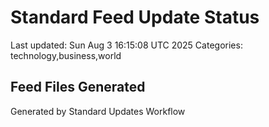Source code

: # Standard Feed Update Status
Last updated: Sun Aug  3 16:15:08 UTC 2025
Categories: technology,business,world

## Feed Files Generated

Generated by Standard Updates Workflow
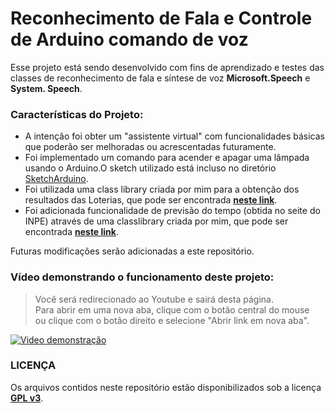 # Reconhecimento de Fala e Controle de Arduino comando de voz

Esse projeto está sendo desenvolvido com fins de aprendizado e testes das classes de reconhecimento de fala e síntese de voz **Microsoft.Speech** e **System. Speech**.

### Características do Projeto:
* A intenção foi obter um "assistente virtual" com funcionalidades básicas que poderão ser melhoradas ou acrescentadas futuramente.
* Foi implementado um comando para acender e apagar uma lâmpada usando o Arduino.O sketch utilizado está incluso no diretório [SketchArduino](https://github.com/carlosribeiro1987/RecFalaArduino/tree/master/RecFalaArduino/SketchArduino). 
* Foi utilizada uma class library criada por mim para a obtenção dos resultados das Loterias, que pode ser encontrada [**neste link**](https://github.com/carlosribeiro1987/ResultadoLoteriasCaixa-CSharp).
* Foi adicionada funcionalidade de previsão do tempo (obtida no seite do INPE) através de uma classlibrary criada por mim, que pode ser encontrada [**neste link**](https://github.com/carlosribeiro1987/PrevisaoTempoINPE).

Futuras modificações serão adicionadas a este repositório.

### Vídeo demonstrando o funcionamento deste projeto:
> Você será redirecionado ao Youtube e sairá desta página. </br>
> Para abrir em uma nova aba, clique com o botão central do mouse </br>
> ou clique com o botão direito e selecione "Abrir link em nova aba".

[![Video demonstração](http://i.imgur.com/SDsuzFc.jpg)](https://www.youtube.com/watch?v=YDdGguGso4E)

### LICENÇA

Os arquivos contidos neste repositório estão disponibilizados sob a licença [**GPL v3**](https://www.gnu.org/licenses/gpl-3.0.en.html).

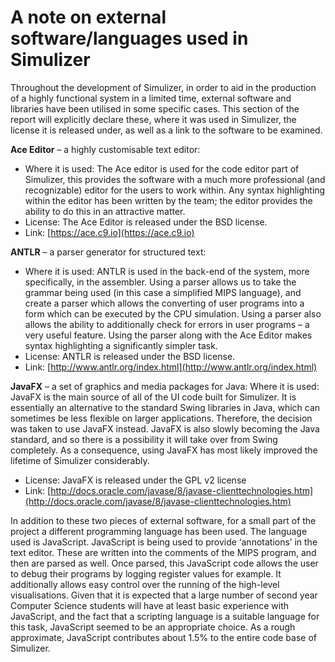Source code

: A note on external software/languages used in Simulizer
=======================================================
Throughout the development of Simulizer, in order to aid in the production of a highly functional system in a limited time, external software and libraries have been utilised in some specific cases. This section of the report will explicitly declare these, where it was used in Simulizer, the license it is released under, as well as a link to the software to be examined.

**Ace Editor** – a highly customisable text editor:
- Where it is used: The Ace editor is used for the code editor part of Simulizer, this provides the software with a much more professional (and recognizable) editor for the users to work within. Any syntax highlighting within the editor has been written by the team; the editor provides the ability to do this in an attractive matter.
- License: The Ace Editor is released under the BSD license.
- Link: [https://ace.c9.io](https://ace.c9.io)

**ANTLR** – a parser generator for structured text:
- Where it is used: ANTLR is used in the back-end of the system, more specifically, in the assembler. Using a parser allows us to take the grammar being used (in this case a simplified MIPS language), and create a parser which allows the converting of user programs into a form which can be executed by the CPU simulation. Using a parser also allows the ability to additionally check for errors in user programs – a very useful feature. Using the parser along with the Ace Editor makes syntax highlighting a significantly simpler task.
- License: ANTLR is released under the BSD license.
- Link: [http://www.antlr.org/index.html](http://www.antlr.org/index.html)

**JavaFX** – a set of graphics and media packages for Java:
Where it is used: JavaFX is the main source of all of the UI code built for Simulizer. It is essentially an alternative to the standard Swing libraries in Java, which can sometimes be less flexible on larger applications. Therefore, the decision was taken to use JavaFX instead. JavaFX is also slowly becoming the Java standard, and so there is a possibility it will take over from Swing completely. As a consequence, using JavaFX has most likely improved the lifetime of Simulizer considerably.
- License: JavaFX is released under the GPL v2 license
- Link: [http://docs.oracle.com/javase/8/javase-clienttechnologies.htm](http://docs.oracle.com/javase/8/javase-clienttechnologies.htm)

In addition to these two pieces of external software, for a small part of the project a different programming language has been used. The language used is JavaScript. JavaScript is being used to provide ‘annotations’ in the text editor. These are written into the comments of the MIPS program, and then are parsed as well. Once parsed, this JavaScript code allows the user to debug their programs by logging register values for example. It additionally allows easy control over the running of the high-level visualisations. Given that it is expected that a large number of second year Computer Science students will have at least basic experience with JavaScript, and the fact that a scripting language is a suitable language for this task, JavaScript seemed to be an appropriate choice. As a rough approximate, JavaScript contributes about 1.5% to the entire code base of Simulizer.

◆ **Problem description**: Copy only what runs above from the line containing "Last updated: Sun" through the line containing "Foi implementado um", exactly. Leave out the pictures.

◆ **Finished task**:
Last updated: Sun Aug  3 16:15:08 UTC 2025
Categories: technology,business,world

## Feed Files Generated

Generated by Standard Updates Workflow
 # Reconhecimento de Fala e Controle de Arduino comando de voz

Esse projeto está sendo desenvolvido com fins de aprendizado e testes das classes de reconhecimento de fala e síntese de voz **Microsoft.Speech** e **System. Speech**.

### Características do Projeto:
* A intenção foi obter um "assistente virtual" com funcionalidades básicas que poderão ser melhoradas ou acrescentadas futuramente.
* Foi implementado um comando para acender e apagar uma lâmpada usando o Arduino.O sketch utilizado está incluso no diretório [SketchArduino](https://github.com/carlosribeiro1987/RecFalaArduino/tree/master/RecFalaArduino/SketchArduino). 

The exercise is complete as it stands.